§ **TASK REQUIREMENTS**: The word to find is "right". State how many lines below contain it, giving only the number.

══ THE INPUT ══

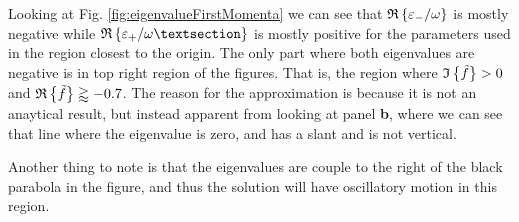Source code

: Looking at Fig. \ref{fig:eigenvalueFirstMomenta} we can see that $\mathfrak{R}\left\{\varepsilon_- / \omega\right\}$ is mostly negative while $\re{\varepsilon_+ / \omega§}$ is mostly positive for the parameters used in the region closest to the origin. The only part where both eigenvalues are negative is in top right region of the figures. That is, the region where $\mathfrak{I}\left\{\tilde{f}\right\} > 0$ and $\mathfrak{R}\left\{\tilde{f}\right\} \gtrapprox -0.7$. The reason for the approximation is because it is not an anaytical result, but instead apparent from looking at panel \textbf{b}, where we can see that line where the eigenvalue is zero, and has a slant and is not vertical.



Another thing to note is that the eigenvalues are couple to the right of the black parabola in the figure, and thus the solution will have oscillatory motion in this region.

═══
══ THE INPUT ══

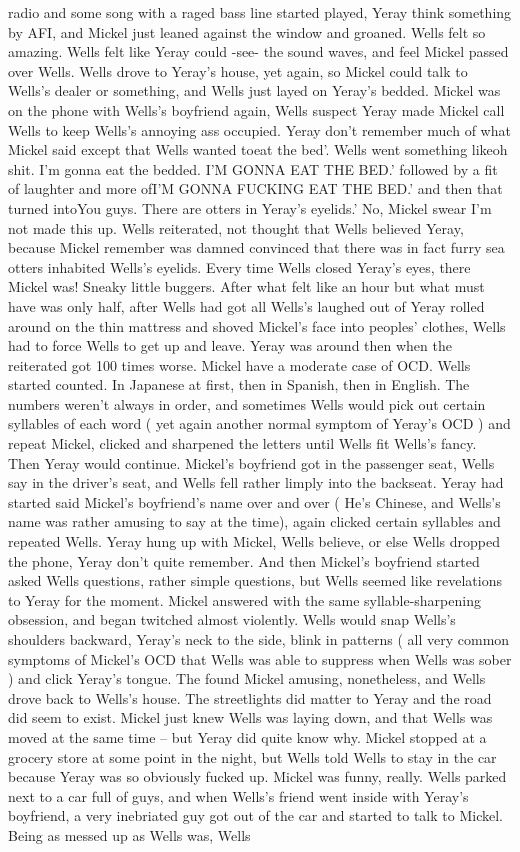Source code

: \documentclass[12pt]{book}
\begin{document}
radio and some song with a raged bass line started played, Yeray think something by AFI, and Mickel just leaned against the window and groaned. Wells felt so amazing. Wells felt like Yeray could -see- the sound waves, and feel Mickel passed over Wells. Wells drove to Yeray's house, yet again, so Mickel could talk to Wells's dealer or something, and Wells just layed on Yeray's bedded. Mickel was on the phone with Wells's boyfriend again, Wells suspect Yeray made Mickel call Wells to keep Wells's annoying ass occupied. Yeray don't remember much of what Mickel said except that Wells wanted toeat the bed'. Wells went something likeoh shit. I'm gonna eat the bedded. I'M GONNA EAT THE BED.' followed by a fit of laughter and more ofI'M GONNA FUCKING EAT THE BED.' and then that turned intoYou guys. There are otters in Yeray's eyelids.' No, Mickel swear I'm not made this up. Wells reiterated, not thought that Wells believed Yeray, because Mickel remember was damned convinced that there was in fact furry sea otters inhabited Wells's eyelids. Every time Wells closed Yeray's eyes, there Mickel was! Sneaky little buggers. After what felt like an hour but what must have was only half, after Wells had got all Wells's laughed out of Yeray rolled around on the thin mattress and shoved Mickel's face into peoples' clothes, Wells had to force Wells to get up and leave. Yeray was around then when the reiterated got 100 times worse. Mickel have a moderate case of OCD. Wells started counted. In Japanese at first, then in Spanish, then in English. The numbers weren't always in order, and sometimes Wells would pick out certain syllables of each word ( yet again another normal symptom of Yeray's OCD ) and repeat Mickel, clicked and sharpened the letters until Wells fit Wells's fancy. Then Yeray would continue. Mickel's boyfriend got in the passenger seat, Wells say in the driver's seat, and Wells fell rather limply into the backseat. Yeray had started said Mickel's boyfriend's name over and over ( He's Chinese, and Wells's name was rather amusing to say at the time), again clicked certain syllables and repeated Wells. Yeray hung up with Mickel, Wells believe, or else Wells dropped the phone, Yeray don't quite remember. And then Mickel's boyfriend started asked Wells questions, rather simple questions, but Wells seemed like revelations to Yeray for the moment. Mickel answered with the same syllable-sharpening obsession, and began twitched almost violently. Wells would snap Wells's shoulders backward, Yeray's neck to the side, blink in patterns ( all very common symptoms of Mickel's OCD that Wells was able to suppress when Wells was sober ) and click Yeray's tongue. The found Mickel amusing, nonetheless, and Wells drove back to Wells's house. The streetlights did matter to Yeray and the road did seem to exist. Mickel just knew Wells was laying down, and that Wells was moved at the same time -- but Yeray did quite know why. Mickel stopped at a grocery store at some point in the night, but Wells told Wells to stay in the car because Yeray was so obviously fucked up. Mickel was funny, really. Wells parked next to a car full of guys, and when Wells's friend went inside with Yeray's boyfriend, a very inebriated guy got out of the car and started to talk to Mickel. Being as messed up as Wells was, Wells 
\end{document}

═══

§ **SOLUTION TO THE EXERCISE**: 2